Stored data:
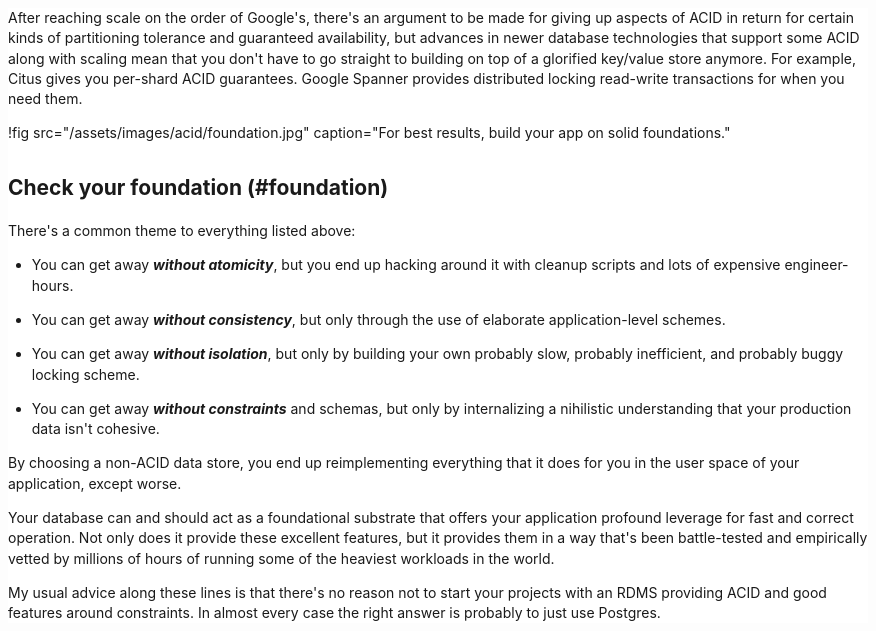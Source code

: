 After reaching scale on the order of Google's, there's an
argument to be made for giving up aspects of ACID in return
for certain kinds of partitioning tolerance and guaranteed
availability, but advances in newer database technologies
that support some ACID along with scaling mean that you
don't have to go straight to building on top of a glorified
key/value store anymore. For example, Citus gives you
per-shard ACID guarantees. Google Spanner provides
distributed locking read-write transactions for when you
need them.

!fig src="/assets/images/acid/foundation.jpg" caption="For best results, build your app on solid foundations."

## Check your foundation (#foundation)

There's a common theme to everything listed above:

* You can get away ***without atomicity***, but you end up
  hacking around it with cleanup scripts and lots of
  expensive engineer-hours.

* You can get away ***without consistency***, but only
  through the use of elaborate application-level schemes.

* You can get away ***without isolation***, but only by
  building your own probably slow, probably inefficient,
  and probably buggy locking scheme.

* You can get away ***without constraints*** and schemas,
  but only by internalizing a nihilistic understanding that
  your production data isn't cohesive.

By choosing a non-ACID data store, you end up
reimplementing everything that it does for you in the user
space of your application, except worse.

Your database can and should act as a foundational
substrate that offers your application profound leverage
for fast and correct operation. Not only does it provide
these excellent features, but it provides them in a way
that's been battle-tested and empirically vetted by
millions of hours of running some of the heaviest
workloads in the world.

My usual advice along these lines is that there's no reason
not to start your projects with an RDMS providing ACID and
good features around constraints. In almost every case the
right answer is probably to just use Postgres.

[mongo-durability]: /fragments/mongo-durability
[simple-made-easy]: https://www.infoq.com/presentations/Simple-Made-Easy
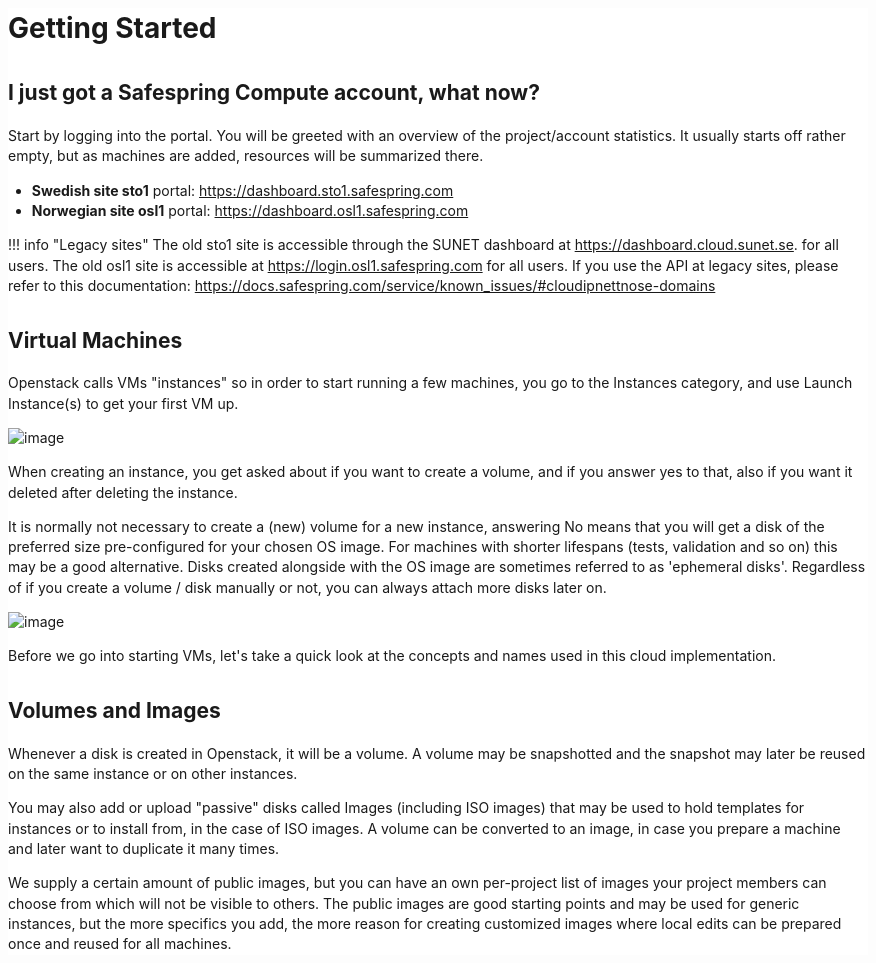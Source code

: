 # Getting Started

## I just got a Safespring Compute account, what now?


Start by logging into the portal. You will be greeted with an overview of the project/account statistics. It usually starts off rather empty, but as machines are added, resources will be summarized there.

* **Swedish site sto1** portal: https://dashboard.sto1.safespring.com
* **Norwegian site osl1** portal: https://dashboard.osl1.safespring.com

!!! info "Legacy sites"
    The old sto1 site is accessible through the SUNET dashboard at <https://dashboard.cloud.sunet.se>. for all users. The old osl1 site is accessible at https://login.osl1.safespring.com for all users. If you use the API at legacy sites, please refer to this documentation: https://docs.safespring.com/service/known_issues/#cloudipnettnose-domains

## Virtual Machines

Openstack calls VMs "instances" so in order to start running a few machines, you go to the Instances category, and use Launch Instance(s) to get your first VM up.

![image](../../images/dash-launch.png)

When creating an instance, you get asked about if you want to create a volume, and if you answer yes to that, also if you want it deleted after deleting the instance.

It is normally not necessary to create a (new) volume for a new instance, answering No means that you will get a disk of the preferred size pre-configured for your chosen OS image. For machines with shorter lifespans (tests, validation and so on) this may be a good alternative. Disks created alongside with the OS image are sometimes referred to as 'ephemeral disks'. Regardless of if you create a volume / disk manually or not, you can always attach more disks later on.

![image](../../images/dash-image-select.png)

Before we go into starting VMs, let's take a quick look at the concepts and names used in this cloud implementation.

## Volumes and Images

Whenever a disk is created in Openstack, it will be a volume. A volume may be snapshotted and the snapshot may later be reused on the same instance or on other instances.

You may also add or upload "passive" disks called Images (including ISO images) that may be used to hold templates for instances or to install from, in the case of ISO images. A volume can be converted to an image, in case you prepare a machine and later want to duplicate it many times.

We supply a certain amount of public images, but you can have an own per-project list of images your project members can choose from which will not be visible to others. The public images are good starting points and may be used for generic instances, but the more specifics you add, the more reason for creating customized images where local edits can be prepared once and reused for all machines.
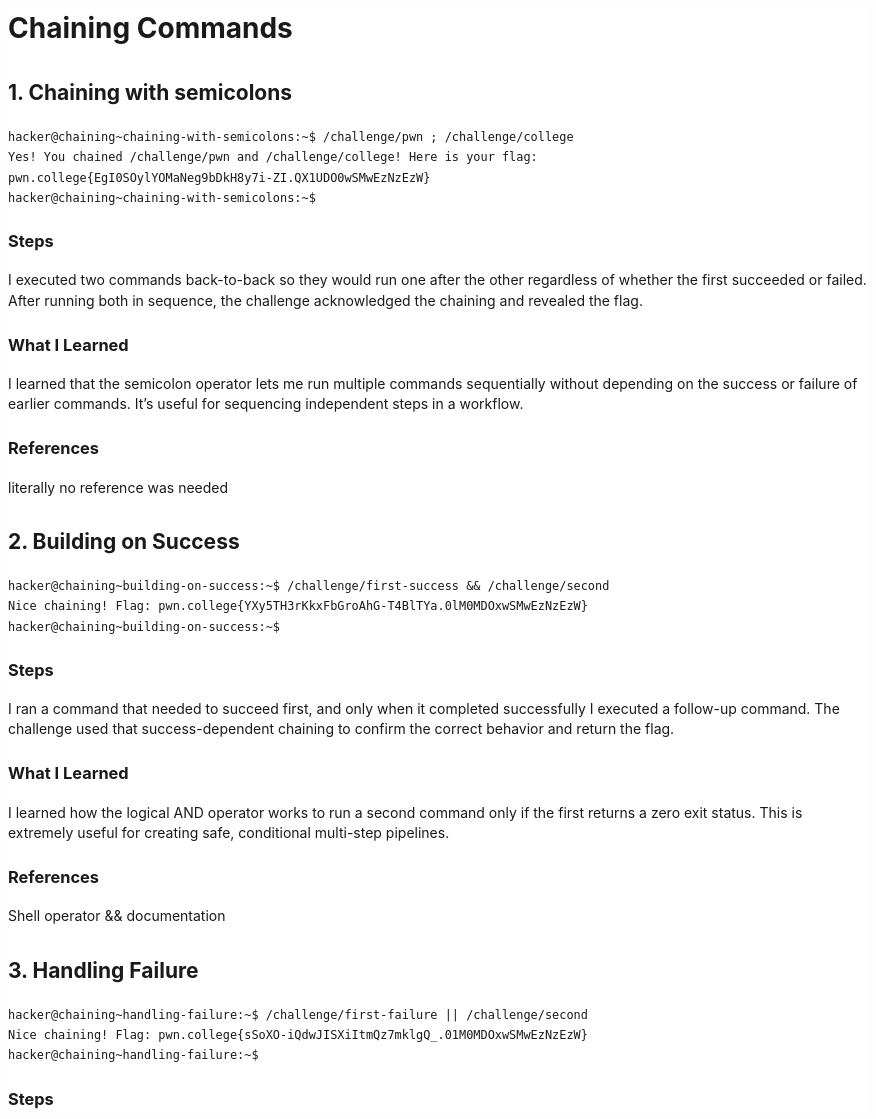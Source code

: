 # Chaining Commands
## 1. Chaining with semicolons
```
hacker@chaining~chaining-with-semicolons:~$ /challenge/pwn ; /challenge/college 
Yes! You chained /challenge/pwn and /challenge/college! Here is your flag:
pwn.college{EgI0SOylYOMaNeg9bDkH8y7i-ZI.QX1UDO0wSMwEzNzEzW}
hacker@chaining~chaining-with-semicolons:~$ 
```
### Steps

I executed two commands back-to-back so they would run one after the other regardless of whether the first succeeded or failed. After running both in sequence, the challenge acknowledged the chaining and revealed the flag.

### What I Learned

I learned that the semicolon operator lets me run multiple commands sequentially without depending on the success or failure of earlier commands. It’s useful for sequencing independent steps in a workflow.

### References
literally no reference was needed

## 2. Building on Success
```
hacker@chaining~building-on-success:~$ /challenge/first-success && /challenge/second
Nice chaining! Flag: pwn.college{YXy5TH3rKkxFbGroAhG-T4BlTYa.0lM0MDOxwSMwEzNzEzW}
hacker@chaining~building-on-success:~$ 
```
### Steps

I ran a command that needed to succeed first, and only when it completed successfully I executed a follow-up command. The challenge used that success-dependent chaining to confirm the correct behavior and return the flag.

### What I Learned

I learned how the logical AND operator works to run a second command only if the first returns a zero exit status. This is extremely useful for creating safe, conditional multi-step pipelines.

### References

Shell operator && documentation

## 3. Handling Failure
```
hacker@chaining~handling-failure:~$ /challenge/first-failure || /challenge/second
Nice chaining! Flag: pwn.college{sSoXO-iQdwJISXiItmQz7mklgQ_.01M0MDOxwSMwEzNzEzW}
hacker@chaining~handling-failure:~$ 
```
### Steps
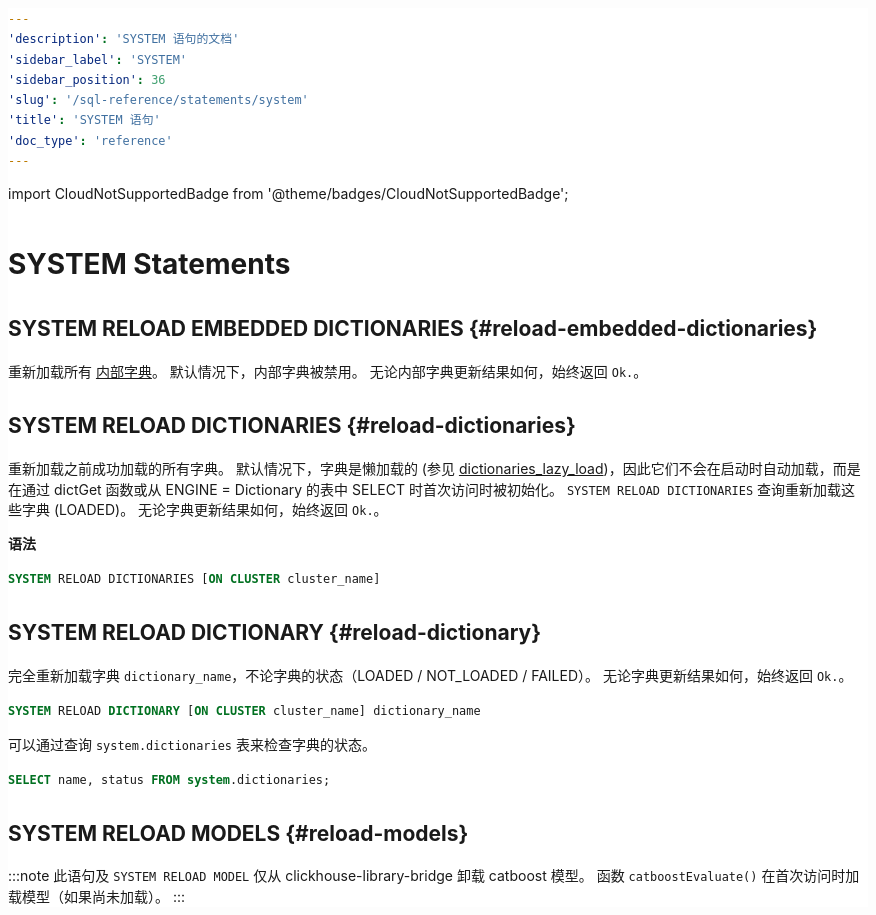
 ```yaml
---
'description': 'SYSTEM 语句的文档'
'sidebar_label': 'SYSTEM'
'sidebar_position': 36
'slug': '/sql-reference/statements/system'
'title': 'SYSTEM 语句'
'doc_type': 'reference'
---
```


import CloudNotSupportedBadge from '@theme/badges/CloudNotSupportedBadge';


# SYSTEM Statements

## SYSTEM RELOAD EMBEDDED DICTIONARIES {#reload-embedded-dictionaries}

重新加载所有 [内部字典](../../sql-reference/dictionaries/index.md)。 默认情况下，内部字典被禁用。 无论内部字典更新结果如何，始终返回 `Ok.`。

## SYSTEM RELOAD DICTIONARIES {#reload-dictionaries}

重新加载之前成功加载的所有字典。 默认情况下，字典是懒加载的 (参见 [dictionaries_lazy_load](../../operations/server-configuration-parameters/settings.md#dictionaries_lazy_load))，因此它们不会在启动时自动加载，而是在通过 dictGet 函数或从 ENGINE = Dictionary 的表中 SELECT 时首次访问时被初始化。 `SYSTEM RELOAD DICTIONARIES` 查询重新加载这些字典 (LOADED)。 无论字典更新结果如何，始终返回 `Ok.`。

**语法**

```sql
SYSTEM RELOAD DICTIONARIES [ON CLUSTER cluster_name]
```

## SYSTEM RELOAD DICTIONARY {#reload-dictionary}

完全重新加载字典 `dictionary_name`，不论字典的状态（LOADED / NOT_LOADED / FAILED）。 无论字典更新结果如何，始终返回 `Ok.`。

```sql
SYSTEM RELOAD DICTIONARY [ON CLUSTER cluster_name] dictionary_name
```

可以通过查询 `system.dictionaries` 表来检查字典的状态。

```sql
SELECT name, status FROM system.dictionaries;
```

## SYSTEM RELOAD MODELS {#reload-models}

:::note
此语句及 `SYSTEM RELOAD MODEL` 仅从 clickhouse-library-bridge 卸载 catboost 模型。 函数 `catboostEvaluate()` 在首次访问时加载模型（如果尚未加载）。
:::
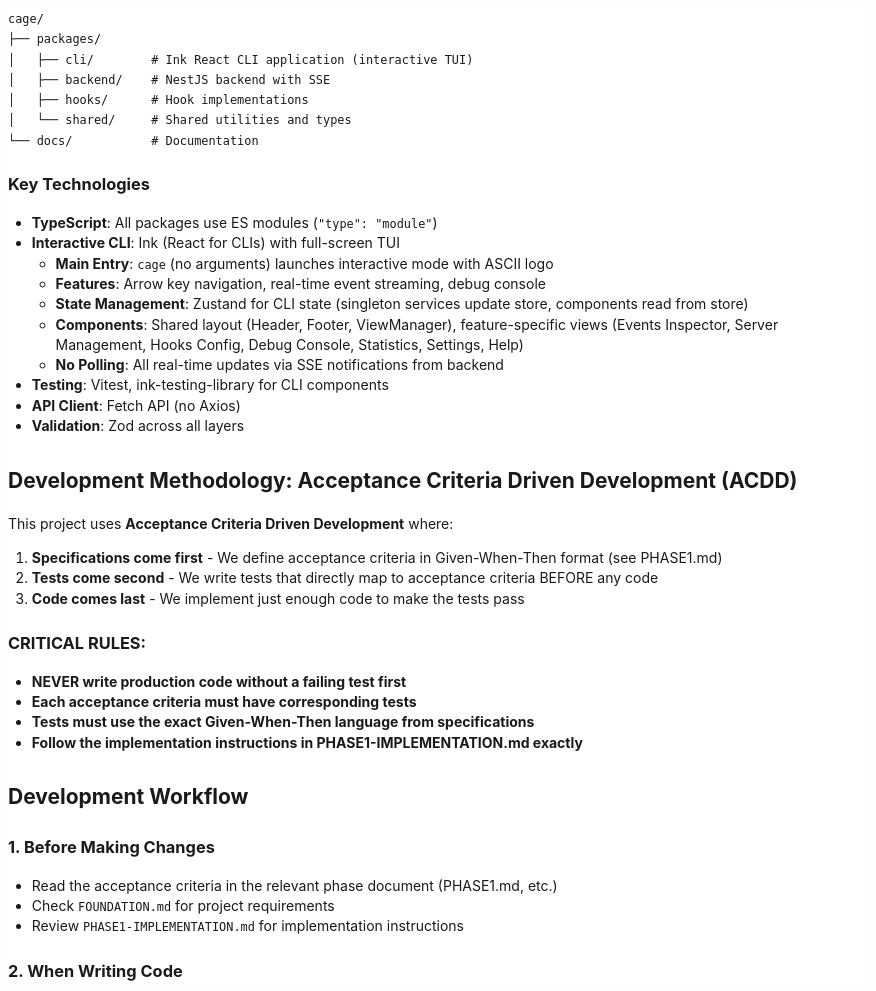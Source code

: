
 ```
cage/
├── packages/
│   ├── cli/        # Ink React CLI application (interactive TUI)
│   ├── backend/    # NestJS backend with SSE
│   ├── hooks/      # Hook implementations
│   └── shared/     # Shared utilities and types
└── docs/           # Documentation
```

### Key Technologies

- **TypeScript**: All packages use ES modules (`"type": "module"`)
- **Interactive CLI**: Ink (React for CLIs) with full-screen TUI
  - **Main Entry**: `cage` (no arguments) launches interactive mode with ASCII logo
  - **Features**: Arrow key navigation, real-time event streaming, debug console
  - **State Management**: Zustand for CLI state (singleton services update store, components read from store)
  - **Components**: Shared layout (Header, Footer, ViewManager), feature-specific views (Events Inspector, Server Management, Hooks Config, Debug Console, Statistics, Settings, Help)
  - **No Polling**: All real-time updates via SSE notifications from backend
- **Testing**: Vitest, ink-testing-library for CLI components
- **API Client**: Fetch API (no Axios)
- **Validation**: Zod across all layers

## Development Methodology: Acceptance Criteria Driven Development (ACDD)

This project uses **Acceptance Criteria Driven Development** where:

1. **Specifications come first** - We define acceptance criteria in Given-When-Then format (see PHASE1.md)
2. **Tests come second** - We write tests that directly map to acceptance criteria BEFORE any code
3. **Code comes last** - We implement just enough code to make the tests pass

### CRITICAL RULES:

- **NEVER write production code without a failing test first**
- **Each acceptance criteria must have corresponding tests**
- **Tests must use the exact Given-When-Then language from specifications**
- **Follow the implementation instructions in PHASE1-IMPLEMENTATION.md exactly**

## Development Workflow

### 1. Before Making Changes

- Read the acceptance criteria in the relevant phase document (PHASE1.md, etc.)
- Check `FOUNDATION.md` for project requirements
- Review `PHASE1-IMPLEMENTATION.md` for implementation instructions

### 2. When Writing Code
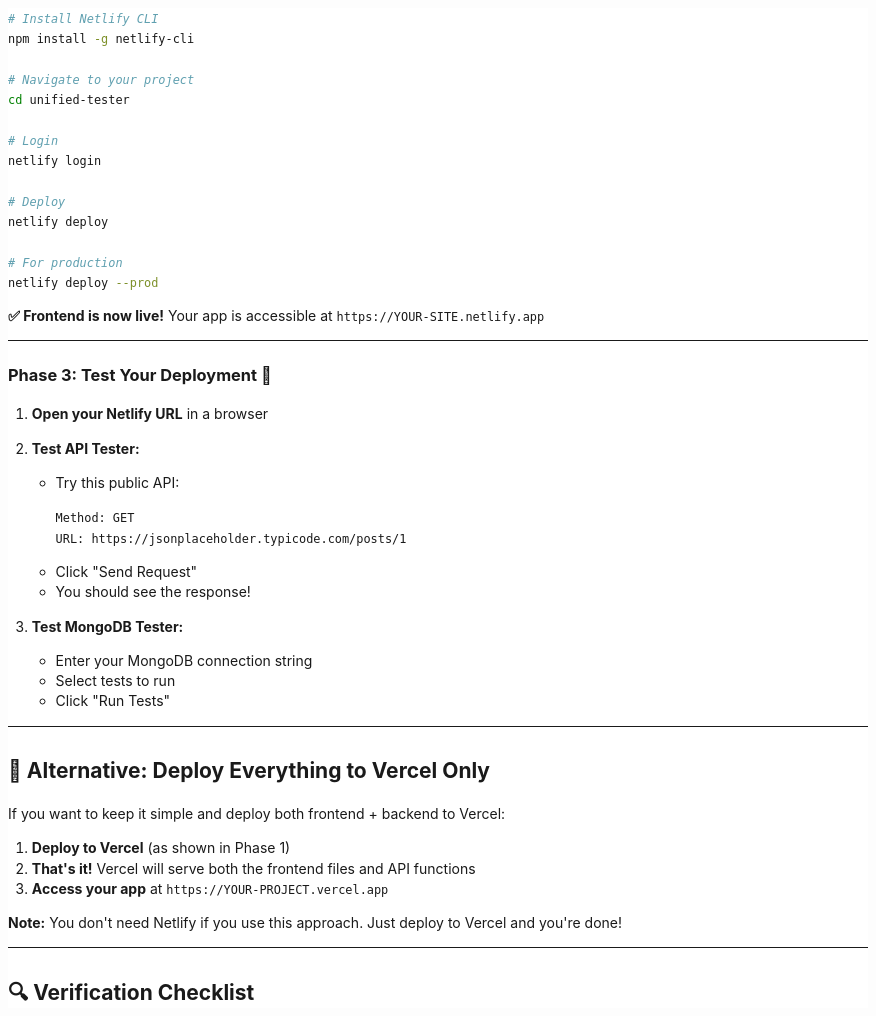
```bash
# Install Netlify CLI
npm install -g netlify-cli

# Navigate to your project
cd unified-tester

# Login
netlify login

# Deploy
netlify deploy

# For production
netlify deploy --prod
```

**✅ Frontend is now live!** Your app is accessible at `https://YOUR-SITE.netlify.app`

---

### Phase 3: Test Your Deployment 🧪

1. **Open your Netlify URL** in a browser

2. **Test API Tester:**
   - Try this public API:
     ```
     Method: GET
     URL: https://jsonplaceholder.typicode.com/posts/1
     ```
   - Click "Send Request"
   - You should see the response!

3. **Test MongoDB Tester:**
   - Enter your MongoDB connection string
   - Select tests to run
   - Click "Run Tests"

---

## 🎯 Alternative: Deploy Everything to Vercel Only

If you want to keep it simple and deploy both frontend + backend to Vercel:

1. **Deploy to Vercel** (as shown in Phase 1)
2. **That's it!** Vercel will serve both the frontend files and API functions
3. **Access your app** at `https://YOUR-PROJECT.vercel.app`

**Note:** You don't need Netlify if you use this approach. Just deploy to Vercel and you're done!

---

## 🔍 Verification Checklist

▶ [WORK ITEM]: Show the lines of the data that hold the word "instances".

▶ [RESPONSE]:
Openstack calls VMs "instances" so in order to start running a few machines, you go to the Instances category, and use Launch Instance(s) to get your first VM up.
Whenever a disk is created in Openstack, it will be a volume. A volume may be snapshotted and the snapshot may later be reused on the same instance or on other instances.
You may also add or upload "passive" disks called Images (including ISO images) that may be used to hold templates for instances or to install from, in the case of ISO images. A volume can be converted to an image, in case you prepare a machine and later want to duplicate it many times.
We supply a certain amount of public images, but you can have an own per-project list of images your project members can choose from which will not be visible to others. The public images are good starting points and may be used for generic instances, but the more specifics you add, the more reason for creating customized images where local edits can be prepared once and reused for all machines.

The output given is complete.